What lines below include the string "exists"? Pick them out and copy them.

(Collection entries)

- - -

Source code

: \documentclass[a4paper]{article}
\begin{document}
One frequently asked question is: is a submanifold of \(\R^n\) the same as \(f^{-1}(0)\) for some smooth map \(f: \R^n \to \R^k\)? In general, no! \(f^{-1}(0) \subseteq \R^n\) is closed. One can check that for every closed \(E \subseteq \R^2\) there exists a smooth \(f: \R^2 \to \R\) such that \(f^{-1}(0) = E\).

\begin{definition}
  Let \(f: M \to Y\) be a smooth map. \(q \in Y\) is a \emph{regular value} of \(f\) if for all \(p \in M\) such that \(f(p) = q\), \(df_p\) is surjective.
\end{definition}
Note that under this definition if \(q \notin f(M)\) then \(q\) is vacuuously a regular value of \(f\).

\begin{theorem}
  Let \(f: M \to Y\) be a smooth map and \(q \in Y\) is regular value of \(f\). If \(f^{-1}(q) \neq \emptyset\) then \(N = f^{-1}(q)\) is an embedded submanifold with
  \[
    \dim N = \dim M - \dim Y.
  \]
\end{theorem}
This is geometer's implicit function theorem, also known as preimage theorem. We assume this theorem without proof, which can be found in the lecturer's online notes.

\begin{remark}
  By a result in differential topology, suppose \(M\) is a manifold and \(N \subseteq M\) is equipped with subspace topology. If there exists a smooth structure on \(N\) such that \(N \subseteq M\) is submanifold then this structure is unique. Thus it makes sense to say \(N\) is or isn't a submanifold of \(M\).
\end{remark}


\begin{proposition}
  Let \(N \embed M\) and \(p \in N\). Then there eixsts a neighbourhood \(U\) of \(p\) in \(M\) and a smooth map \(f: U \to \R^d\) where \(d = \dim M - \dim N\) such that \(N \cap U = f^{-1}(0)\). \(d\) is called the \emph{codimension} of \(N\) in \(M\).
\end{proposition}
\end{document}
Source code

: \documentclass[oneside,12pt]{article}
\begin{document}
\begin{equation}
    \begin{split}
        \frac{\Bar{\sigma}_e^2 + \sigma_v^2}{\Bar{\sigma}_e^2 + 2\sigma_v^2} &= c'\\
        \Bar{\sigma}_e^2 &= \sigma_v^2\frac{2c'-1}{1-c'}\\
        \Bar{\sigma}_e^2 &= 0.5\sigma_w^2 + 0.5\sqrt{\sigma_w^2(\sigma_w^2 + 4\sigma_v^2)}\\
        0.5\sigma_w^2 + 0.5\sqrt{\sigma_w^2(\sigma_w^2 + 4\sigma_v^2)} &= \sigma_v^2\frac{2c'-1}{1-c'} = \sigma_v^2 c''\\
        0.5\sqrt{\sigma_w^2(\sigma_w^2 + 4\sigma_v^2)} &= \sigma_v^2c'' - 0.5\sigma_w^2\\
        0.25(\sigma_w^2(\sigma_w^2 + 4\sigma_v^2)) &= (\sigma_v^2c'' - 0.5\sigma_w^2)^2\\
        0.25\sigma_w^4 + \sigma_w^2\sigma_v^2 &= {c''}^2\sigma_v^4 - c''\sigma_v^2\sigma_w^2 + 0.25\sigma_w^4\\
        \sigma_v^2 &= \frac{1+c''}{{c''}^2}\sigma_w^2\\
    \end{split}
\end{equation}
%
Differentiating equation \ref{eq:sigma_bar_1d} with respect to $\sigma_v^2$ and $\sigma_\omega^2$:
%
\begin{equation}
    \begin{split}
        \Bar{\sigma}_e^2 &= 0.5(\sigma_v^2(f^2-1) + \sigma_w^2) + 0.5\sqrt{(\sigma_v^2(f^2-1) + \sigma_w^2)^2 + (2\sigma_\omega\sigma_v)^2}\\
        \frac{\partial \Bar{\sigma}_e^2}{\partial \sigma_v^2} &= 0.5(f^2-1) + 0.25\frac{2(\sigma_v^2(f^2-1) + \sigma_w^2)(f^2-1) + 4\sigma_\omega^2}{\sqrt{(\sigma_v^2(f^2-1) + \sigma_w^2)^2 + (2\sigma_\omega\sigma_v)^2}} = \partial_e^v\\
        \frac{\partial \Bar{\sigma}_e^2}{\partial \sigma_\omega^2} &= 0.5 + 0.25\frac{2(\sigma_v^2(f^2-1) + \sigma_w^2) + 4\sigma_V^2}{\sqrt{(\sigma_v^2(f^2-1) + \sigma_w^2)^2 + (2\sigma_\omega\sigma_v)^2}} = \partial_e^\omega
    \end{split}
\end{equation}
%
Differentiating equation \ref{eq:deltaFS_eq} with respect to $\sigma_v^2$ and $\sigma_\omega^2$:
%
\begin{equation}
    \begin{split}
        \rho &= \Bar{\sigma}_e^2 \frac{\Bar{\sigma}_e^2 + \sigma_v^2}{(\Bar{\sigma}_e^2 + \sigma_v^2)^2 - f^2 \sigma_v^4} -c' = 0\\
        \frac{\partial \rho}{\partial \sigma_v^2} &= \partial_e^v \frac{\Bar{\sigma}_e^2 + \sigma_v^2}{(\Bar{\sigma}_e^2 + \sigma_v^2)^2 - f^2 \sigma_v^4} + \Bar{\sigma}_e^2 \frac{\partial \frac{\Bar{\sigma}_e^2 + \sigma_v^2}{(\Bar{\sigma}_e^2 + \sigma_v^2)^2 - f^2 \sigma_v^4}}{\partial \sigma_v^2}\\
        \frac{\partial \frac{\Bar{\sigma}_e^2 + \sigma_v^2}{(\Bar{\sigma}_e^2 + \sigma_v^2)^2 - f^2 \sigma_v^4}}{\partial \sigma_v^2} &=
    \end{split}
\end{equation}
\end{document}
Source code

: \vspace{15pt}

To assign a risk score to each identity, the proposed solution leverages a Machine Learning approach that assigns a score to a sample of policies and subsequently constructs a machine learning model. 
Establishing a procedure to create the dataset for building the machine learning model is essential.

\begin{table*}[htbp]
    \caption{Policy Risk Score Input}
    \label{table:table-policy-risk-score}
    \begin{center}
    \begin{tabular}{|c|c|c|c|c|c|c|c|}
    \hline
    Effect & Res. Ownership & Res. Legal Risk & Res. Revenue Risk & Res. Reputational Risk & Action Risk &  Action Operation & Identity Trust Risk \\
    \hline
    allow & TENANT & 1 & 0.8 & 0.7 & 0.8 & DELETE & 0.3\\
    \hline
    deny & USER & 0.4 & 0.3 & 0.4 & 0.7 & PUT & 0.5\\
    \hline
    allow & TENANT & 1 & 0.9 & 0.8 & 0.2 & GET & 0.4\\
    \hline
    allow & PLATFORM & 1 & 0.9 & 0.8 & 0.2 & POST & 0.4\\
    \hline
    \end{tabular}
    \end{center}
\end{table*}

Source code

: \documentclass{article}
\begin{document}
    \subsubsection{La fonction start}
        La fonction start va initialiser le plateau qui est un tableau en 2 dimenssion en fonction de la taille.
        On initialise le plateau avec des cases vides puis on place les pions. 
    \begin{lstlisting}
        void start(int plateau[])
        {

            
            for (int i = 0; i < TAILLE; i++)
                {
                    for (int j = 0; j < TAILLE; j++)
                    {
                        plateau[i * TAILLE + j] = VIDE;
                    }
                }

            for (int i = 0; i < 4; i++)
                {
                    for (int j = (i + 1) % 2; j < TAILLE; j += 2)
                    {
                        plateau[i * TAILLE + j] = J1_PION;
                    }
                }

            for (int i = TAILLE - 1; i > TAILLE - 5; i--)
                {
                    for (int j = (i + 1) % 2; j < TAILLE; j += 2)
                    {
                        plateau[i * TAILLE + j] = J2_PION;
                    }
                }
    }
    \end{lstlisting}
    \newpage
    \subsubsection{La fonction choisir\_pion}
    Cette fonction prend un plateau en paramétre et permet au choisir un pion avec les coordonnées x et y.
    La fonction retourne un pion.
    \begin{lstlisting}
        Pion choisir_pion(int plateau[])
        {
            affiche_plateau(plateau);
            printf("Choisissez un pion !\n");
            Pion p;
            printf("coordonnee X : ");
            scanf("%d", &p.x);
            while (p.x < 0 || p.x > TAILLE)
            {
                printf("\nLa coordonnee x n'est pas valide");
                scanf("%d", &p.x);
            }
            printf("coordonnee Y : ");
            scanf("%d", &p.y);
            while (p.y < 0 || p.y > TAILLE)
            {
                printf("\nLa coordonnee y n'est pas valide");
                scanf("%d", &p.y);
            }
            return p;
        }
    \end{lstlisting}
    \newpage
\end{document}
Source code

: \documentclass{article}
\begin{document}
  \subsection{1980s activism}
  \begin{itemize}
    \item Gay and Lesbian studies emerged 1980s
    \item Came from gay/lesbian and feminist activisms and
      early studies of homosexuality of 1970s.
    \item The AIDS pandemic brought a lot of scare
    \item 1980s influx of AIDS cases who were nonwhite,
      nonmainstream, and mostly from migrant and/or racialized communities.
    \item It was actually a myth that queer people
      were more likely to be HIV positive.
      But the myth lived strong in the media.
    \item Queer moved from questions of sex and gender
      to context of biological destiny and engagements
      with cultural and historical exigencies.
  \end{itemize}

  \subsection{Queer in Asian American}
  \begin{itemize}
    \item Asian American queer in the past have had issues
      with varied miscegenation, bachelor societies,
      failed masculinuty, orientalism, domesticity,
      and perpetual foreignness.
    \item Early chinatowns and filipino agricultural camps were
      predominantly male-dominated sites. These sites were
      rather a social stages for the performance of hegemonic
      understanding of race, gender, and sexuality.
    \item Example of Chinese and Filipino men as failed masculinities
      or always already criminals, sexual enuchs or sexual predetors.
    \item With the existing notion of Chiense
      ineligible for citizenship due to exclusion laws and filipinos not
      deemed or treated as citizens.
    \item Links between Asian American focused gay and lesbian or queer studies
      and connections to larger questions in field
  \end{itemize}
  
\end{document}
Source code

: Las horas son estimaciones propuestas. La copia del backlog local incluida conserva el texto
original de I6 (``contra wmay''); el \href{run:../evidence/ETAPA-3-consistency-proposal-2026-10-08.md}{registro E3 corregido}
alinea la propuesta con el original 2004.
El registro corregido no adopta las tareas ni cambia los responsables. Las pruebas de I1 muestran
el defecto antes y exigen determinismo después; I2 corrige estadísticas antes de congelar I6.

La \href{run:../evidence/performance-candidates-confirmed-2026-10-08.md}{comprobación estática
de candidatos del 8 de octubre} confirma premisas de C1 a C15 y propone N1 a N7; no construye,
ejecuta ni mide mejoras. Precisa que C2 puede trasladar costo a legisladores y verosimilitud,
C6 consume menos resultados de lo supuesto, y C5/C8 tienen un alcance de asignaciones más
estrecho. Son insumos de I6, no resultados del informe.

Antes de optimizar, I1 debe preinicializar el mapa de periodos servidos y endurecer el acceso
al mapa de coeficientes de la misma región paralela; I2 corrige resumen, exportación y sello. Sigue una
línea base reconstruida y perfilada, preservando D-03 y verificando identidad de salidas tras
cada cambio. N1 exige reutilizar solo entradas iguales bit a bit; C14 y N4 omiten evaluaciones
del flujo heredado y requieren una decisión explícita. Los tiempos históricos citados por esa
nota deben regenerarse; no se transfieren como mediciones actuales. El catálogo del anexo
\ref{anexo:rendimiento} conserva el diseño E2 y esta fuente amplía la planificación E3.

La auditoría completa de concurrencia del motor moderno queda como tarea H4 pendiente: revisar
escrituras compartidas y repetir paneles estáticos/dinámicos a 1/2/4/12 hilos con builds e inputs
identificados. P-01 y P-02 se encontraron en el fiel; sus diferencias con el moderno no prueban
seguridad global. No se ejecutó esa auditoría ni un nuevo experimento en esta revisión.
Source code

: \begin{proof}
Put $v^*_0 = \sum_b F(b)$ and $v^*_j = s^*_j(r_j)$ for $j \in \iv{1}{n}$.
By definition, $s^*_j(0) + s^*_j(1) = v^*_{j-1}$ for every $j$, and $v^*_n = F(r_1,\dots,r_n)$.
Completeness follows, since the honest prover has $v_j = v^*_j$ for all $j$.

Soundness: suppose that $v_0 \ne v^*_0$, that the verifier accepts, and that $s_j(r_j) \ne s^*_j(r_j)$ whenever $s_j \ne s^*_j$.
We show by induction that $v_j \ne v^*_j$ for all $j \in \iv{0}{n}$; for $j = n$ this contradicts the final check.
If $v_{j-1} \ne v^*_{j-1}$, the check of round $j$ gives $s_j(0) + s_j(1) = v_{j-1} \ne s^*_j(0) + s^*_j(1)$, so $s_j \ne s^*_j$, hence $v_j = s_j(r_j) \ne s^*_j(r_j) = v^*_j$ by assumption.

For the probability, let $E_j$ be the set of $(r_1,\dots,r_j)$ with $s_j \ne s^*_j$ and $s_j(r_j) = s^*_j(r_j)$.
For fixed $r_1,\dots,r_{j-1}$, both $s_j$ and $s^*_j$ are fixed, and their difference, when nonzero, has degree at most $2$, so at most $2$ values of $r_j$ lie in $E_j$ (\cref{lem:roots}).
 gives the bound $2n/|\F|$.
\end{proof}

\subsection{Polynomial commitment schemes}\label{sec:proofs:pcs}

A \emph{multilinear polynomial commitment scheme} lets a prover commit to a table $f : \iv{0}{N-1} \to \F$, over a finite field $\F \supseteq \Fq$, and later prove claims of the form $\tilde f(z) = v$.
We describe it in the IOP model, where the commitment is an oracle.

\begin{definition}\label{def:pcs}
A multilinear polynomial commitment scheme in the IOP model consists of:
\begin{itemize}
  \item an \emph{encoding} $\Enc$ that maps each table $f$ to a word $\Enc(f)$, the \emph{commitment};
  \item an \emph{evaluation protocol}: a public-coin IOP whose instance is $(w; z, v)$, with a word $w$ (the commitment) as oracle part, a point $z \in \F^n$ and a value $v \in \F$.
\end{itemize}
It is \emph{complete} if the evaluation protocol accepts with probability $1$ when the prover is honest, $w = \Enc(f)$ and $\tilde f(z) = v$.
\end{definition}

- - -

Task solution
One frequently asked question is: is a submanifold of \(\R^n\) the same as \(f^{-1}(0)\) for some smooth map \(f: \R^n \to \R^k\)? In general, no! \(f^{-1}(0) \subseteq \R^n\) is closed. One can check that for every closed \(E \subseteq \R^2\) there exists a smooth \(f: \R^2 \to \R\) such that \(f^{-1}(0) = E\).
  By a result in differential topology, suppose \(M\) is a manifold and \(N \subseteq M\) is equipped with subspace topology. If there exists a smooth structure on \(N\) such that \(N \subseteq M\) is submanifold then this structure is unique. Thus it makes sense to say \(N\) is or isn't a submanifold of \(M\).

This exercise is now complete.